* [Your objective]: Check each line below for the word "default", then please report how many lines have it and nothing more.

___ Provided data

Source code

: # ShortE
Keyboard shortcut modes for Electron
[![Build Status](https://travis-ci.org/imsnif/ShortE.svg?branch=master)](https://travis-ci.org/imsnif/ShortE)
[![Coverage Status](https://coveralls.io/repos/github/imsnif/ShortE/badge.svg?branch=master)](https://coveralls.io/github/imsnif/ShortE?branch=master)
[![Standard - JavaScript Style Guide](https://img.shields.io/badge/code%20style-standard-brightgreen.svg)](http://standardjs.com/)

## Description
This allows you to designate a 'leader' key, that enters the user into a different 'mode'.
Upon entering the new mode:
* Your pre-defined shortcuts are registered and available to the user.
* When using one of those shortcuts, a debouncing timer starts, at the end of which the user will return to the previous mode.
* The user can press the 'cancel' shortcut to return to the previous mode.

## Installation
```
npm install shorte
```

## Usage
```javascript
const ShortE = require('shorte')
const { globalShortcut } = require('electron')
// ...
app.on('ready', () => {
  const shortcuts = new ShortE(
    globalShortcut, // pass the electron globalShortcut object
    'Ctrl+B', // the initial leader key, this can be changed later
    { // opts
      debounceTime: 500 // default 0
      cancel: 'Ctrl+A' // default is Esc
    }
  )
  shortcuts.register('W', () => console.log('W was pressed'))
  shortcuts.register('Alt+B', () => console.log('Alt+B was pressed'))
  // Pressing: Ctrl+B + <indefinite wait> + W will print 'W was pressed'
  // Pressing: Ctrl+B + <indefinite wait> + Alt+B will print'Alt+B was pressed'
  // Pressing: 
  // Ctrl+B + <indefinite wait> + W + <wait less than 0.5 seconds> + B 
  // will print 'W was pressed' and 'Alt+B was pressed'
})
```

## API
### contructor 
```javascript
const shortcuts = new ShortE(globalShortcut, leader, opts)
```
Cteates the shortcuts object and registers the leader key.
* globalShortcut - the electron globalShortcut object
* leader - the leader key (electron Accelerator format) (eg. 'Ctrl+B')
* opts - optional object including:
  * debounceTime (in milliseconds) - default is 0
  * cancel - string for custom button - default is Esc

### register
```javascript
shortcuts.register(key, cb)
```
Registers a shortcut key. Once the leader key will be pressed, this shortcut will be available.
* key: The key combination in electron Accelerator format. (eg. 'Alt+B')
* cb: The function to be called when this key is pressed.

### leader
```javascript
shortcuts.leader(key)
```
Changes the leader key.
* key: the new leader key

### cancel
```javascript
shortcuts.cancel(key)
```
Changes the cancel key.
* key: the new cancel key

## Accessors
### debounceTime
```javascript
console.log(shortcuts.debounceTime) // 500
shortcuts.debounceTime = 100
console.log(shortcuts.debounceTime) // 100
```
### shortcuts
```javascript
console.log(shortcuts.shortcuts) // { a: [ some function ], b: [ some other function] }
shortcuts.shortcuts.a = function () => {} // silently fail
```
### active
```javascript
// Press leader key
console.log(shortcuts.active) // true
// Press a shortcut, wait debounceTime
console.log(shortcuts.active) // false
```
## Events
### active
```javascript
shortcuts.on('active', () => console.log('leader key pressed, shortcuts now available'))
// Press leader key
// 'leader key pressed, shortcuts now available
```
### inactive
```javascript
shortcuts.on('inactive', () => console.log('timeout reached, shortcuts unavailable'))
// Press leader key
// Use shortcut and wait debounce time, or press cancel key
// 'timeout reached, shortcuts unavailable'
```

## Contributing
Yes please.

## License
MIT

______

* [Result of this task]: 4